L'aviazione israeliana ha inoltre attaccato la periferia sud di Beirut, un'area già duramente colpita in passato. Secondo il premier libanese Najib Mikati, l'espansione di questi raid rappresenta un chiaro rifiuto degli sforzi per una tregua, evidenziando la complessità della situazione geopolitica attuale. La CNN ha riportato che Israele si trova in uno stato di "alto livello di prontezza" in vista di un possibile attacco dall'Iran, aumentando così la preoccupazione internazionale.
Nel frattempo, il prezzo del petrolio continua a salire a causa delle rinnovate tensioni. Gli attacchi aerei israeliani di venerdì hanno colpito Dahiyeh, un sobborgo meridionale di Beirut, dopo una pausa di quattro giorni durante i quali non erano stati segnalati attacchi. Diversi quartieri di Dahiyeh sono stati presi di mira, causando la distruzione di decine di edifici e incendi diffusi nell'area. Non ci sono state notizie immediate sulle vittime, ma le operazioni di soccorso sono in corso.

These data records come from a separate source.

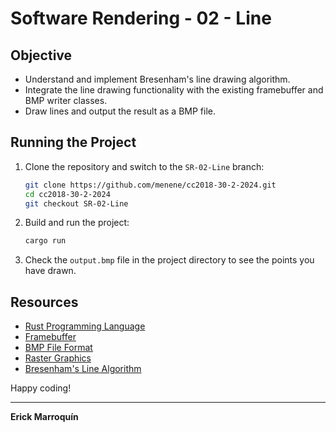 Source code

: # Software Rendering - 02 - Line

## Objective

- Understand and implement Bresenham's line drawing algorithm.
- Integrate the line drawing functionality with the existing framebuffer and BMP writer classes.
- Draw lines and output the result as a BMP file.

## Running the Project

1. Clone the repository and switch to the `SR-02-Line` branch:
    ```bash
    git clone https://github.com/menene/cc2018-30-2-2024.git
    cd cc2018-30-2-2024
    git checkout SR-02-Line
    ```

2. Build and run the project:
    ```bash
    cargo run
    ```

3. Check the `output.bmp` file in the project directory to see the points you have drawn.

## Resources

- [Rust Programming Language](https://www.rust-lang.org/)
- [Framebuffer](https://en.wikipedia.org/wiki/Framebuffer)
- [BMP File Format](https://en.wikipedia.org/wiki/BMP_file_format)
- [Raster Graphics](https://en.wikipedia.org/wiki/Raster_graphics)
- [Bresenham's Line Algorithm](https://en.wikipedia.org/wiki/Bresenham%27s_line_algorithm)

Happy coding!

---
**Erick Marroquín** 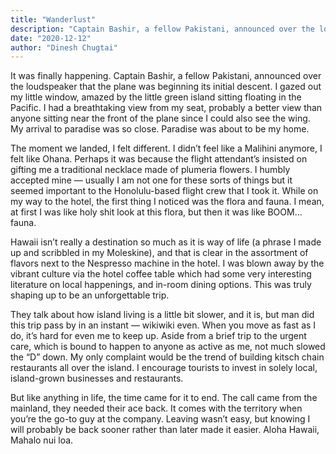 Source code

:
 ```yaml
---
title: "Wanderlust"
description: "Captain Bashir, a fellow Pakistani, announced over the loudspeaker that the plane was beginning its initial descent."
date: "2020-12-12"
author: "Dinesh Chugtai"
---
```


It was finally happening. Captain Bashir, a fellow Pakistani, announced over the loudspeaker that the plane was beginning its initial descent. I gazed out my little window, amazed by the little green island sitting floating in the Pacific. I had a breathtaking view from my seat, probably a better view than anyone sitting near the front of the plane since I could also see the wing. My arrival to paradise was so close. Paradise was about to be my home.

The moment we landed, I felt different. I didn’t feel like a Malihini anymore, I felt like Ohana. Perhaps it was because the flight attendant’s insisted on gifting me a traditional necklace made of plumeria flowers. I humbly accepted mine — usually I am not one for these sorts of things but it seemed important to the Honolulu-based flight crew that I took it. While on my way to the hotel, the first thing I noticed was the flora and fauna. I mean, at first I was like holy shit look at this flora, but then it was like BOOM…fauna.

Hawaii isn’t really a destination so much as it is way of life (a phrase I made up and scribbled in my Moleskine), and that is clear in the assortment of flavors next to the Nespresso machine in the hotel. I was blown away by the vibrant culture via the hotel coffee table which had some very interesting literature on local happenings, and in-room dining options. This was truly shaping up to be an unforgettable trip.

They talk about how island living is a little bit slower, and it is, but man did this trip pass by in an instant — wikiwiki even. When you move as fast as I do, it’s hard for even me to keep up. Aside from a brief trip to the urgent care, which is bound to happen to anyone as active as me, not much slowed the “D” down. My only complaint would be the trend of building kitsch chain restaurants all over the island. I encourage tourists to invest in solely local, island-grown businesses and restaurants.

But like anything in life, the time came for it to end. The call came from the mainland, they needed their ace back. It comes with the territory when you’re the go-to guy at the company. Leaving wasn’t easy, but knowing I will probably be back sooner rather than later made it easier. Aloha Hawaii, Mahalo nui loa.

In un altro episodio di violenza, tre razzi sono stati lanciati dal Libano verso la città di Tira, nel centro di Israele, ferendo almeno undici persone. Il video della telecamera di bordo, geolocalizzato dalla CNN, mostra un'esplosione nei pressi di una fila di negozi nella città a maggioranza araba, situata a circa 24 chilometri a nord-est di Tel Aviv.